Un triple objectif : entre transparence, compétitivité et croissance

En offrant une meilleure visibilité et une traçabilité sur les montants à collecter par l’administration fiscale, l’automatisation des contrôles constitue un outil efficace contre la fraude à la TVA. Face à la multiplication des cas de fraude à la présidence (usurper l’identité de la direction d’une entreprise afin d’extorquer de l’argent à ses collaborateurs), de fraude aux faux fournisseurs et aux faux RIB, l’utilisation d’une plateforme automatisée permet d’effectuer des contrôles croisés. En cas de facture frauduleuse, cette procédure garantit son rejet si elle ne peut être reliée à une entreprise répertoriée par l’administration fiscale. Au-delà de l’aspect répréhensif, la facturation électronique contribue également à la compétitivité des entreprises françaises en leur proposant une procédure moins coûteuse et plus efficiente.

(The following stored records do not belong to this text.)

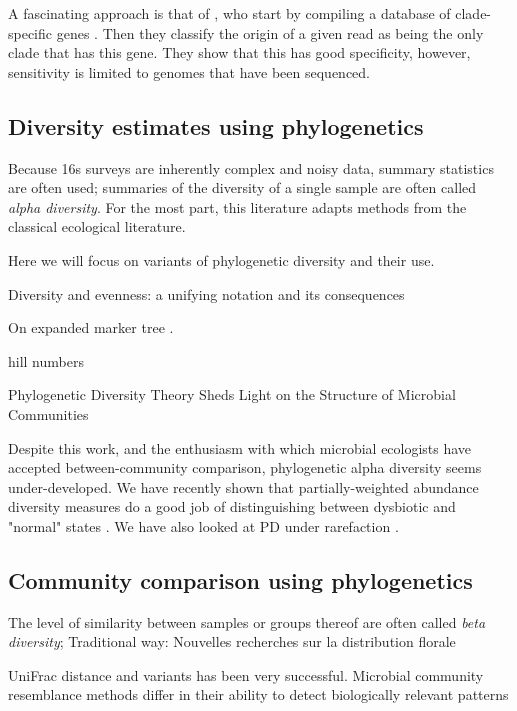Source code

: \documentclass{amsart}
\begin{document}
A fascinating approach is that of \citet{segata2012metagenomic}, who start by compiling a database of clade-specific genes \citep{segata2011metagenomic}.
Then they classify the origin of a given read as being the only clade that has this gene.
They show that this has good specificity, however, sensitivity is limited to genomes that have been sequenced.


\subsection{Diversity estimates using phylogenetics}
Because 16s surveys are inherently complex and noisy data, summary statistics are often used; summaries of the diversity of a single sample are often called \emph{alpha diversity}.
For the most part, this literature adapts methods from the classical ecological literature.

Here we will focus on variants of phylogenetic diversity and their use.

\cite{hill1973diversity}
Diversity and evenness: a unifying notation and its consequences

On expanded marker tree \cite{kembel2011phylogenetic}.

hill numbers
\cite{chao2010phylogenetic}

\cite{odwyer2012phylogenetic}
Phylogenetic Diversity Theory Sheds Light on the Structure of Microbial Communities

Despite this work, and the enthusiasm with which microbial ecologists have accepted between-community comparison, phylogenetic alpha diversity seems under-developed.
We have recently shown that partially-weighted abundance diversity measures do a good job of distinguishing between dysbiotic and "normal" states \cite{mccoy2013abundance}.
We have also looked at PD under rarefaction \cite{nipperess2013mean}.


\subsection{Community comparison using phylogenetics}

The level of similarity between samples or groups thereof are often called \emph{beta diversity};
Traditional way: \cite{jaccard1908nouvelles} Nouvelles recherches sur la distribution florale

UniFrac distance and variants has been very successful.
\cite{LozuponeKnightUniFrac05}
\cite{LozuponeEaWeightedUnifrac07}
\cite{kuczynski2010microbial} Microbial community resemblance methods differ in their ability to detect biologically relevant patterns
\end{document}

Tous les services d’une entreprise peuvent en tirer des avantages, de la trésorerie au contrôle interne, en passant par la comptabilité : données actualisées et prévisions en temps réel, centralisation des informations et meilleure visibilité sur l’ensemble du processus, mise en évidence des risques et des points bloquants, etc. De façon générale, la digitalisation des flux de facturation limite les risques d’erreurs humaines ou de non-conformité, et diminue le temps nécessaire à la saisie ou à la recherche d’informations. Ce gain de temps permet alors aux équipes de se concentrer sur l’analyse et l’interprétation des données. Pour de nombreuses organisations, c’est l’occasion de pointer les axes d’amélioration possibles afin de faire évoluer les procédures, de mettre en place des stratégies plus pertinentes ou adaptées à de nouveaux besoins : bons de commande et de réception, optimisation de la séparation des tâches, etc. Enfin, à l’échelle nationale, visualiser les flux d’échanges réalisés sur le territoire permet à l’administration fiscale d’analyser tendances et fluctuations de façon plus réactive, et d’adapter ses politiques en conséquence. La croissance des secteurs apparaissant en difficulté peut notamment être soutenue par la mise en place d’aides spécifiques.

 

Comment garantir la protection des données ?

La traçabilité et la transparence offertes par ce système de facturation ouvrent toutefois la porte à de nouveaux types de fraudes. Les « PDP » rassemblant un grand nombre de données confidentielles sur un même support (identité des fournisseurs et des prestataires, montants des prestations, délais de paiement), il est indispensable de garantir à leurs utilisateurs qu’elles ne soient pas utilisées ni partagées à mauvais escient. A la signature d’un contrat avec la plateforme, il est important de spécifier que les informations fournies n’ont en aucun cas vocation à être utilisées à d’autres fins. Définir un périmètre d’utilisation précis permet notamment d’éviter que ces données soient utilisées à des fins commerciales, pour effectuer des études de marché ou encore des recherches comparatives.

 

Le passage à la facturation électronique impacte les entreprises à de nombreux niveaux. Bien plus qu’un enjeu de comptabilité ou de fiscalité, cette transition nécessite une préparation réfléchie, passant avant tout par la sensibilisation et l’intégration de l’ensemble des collaborateurs.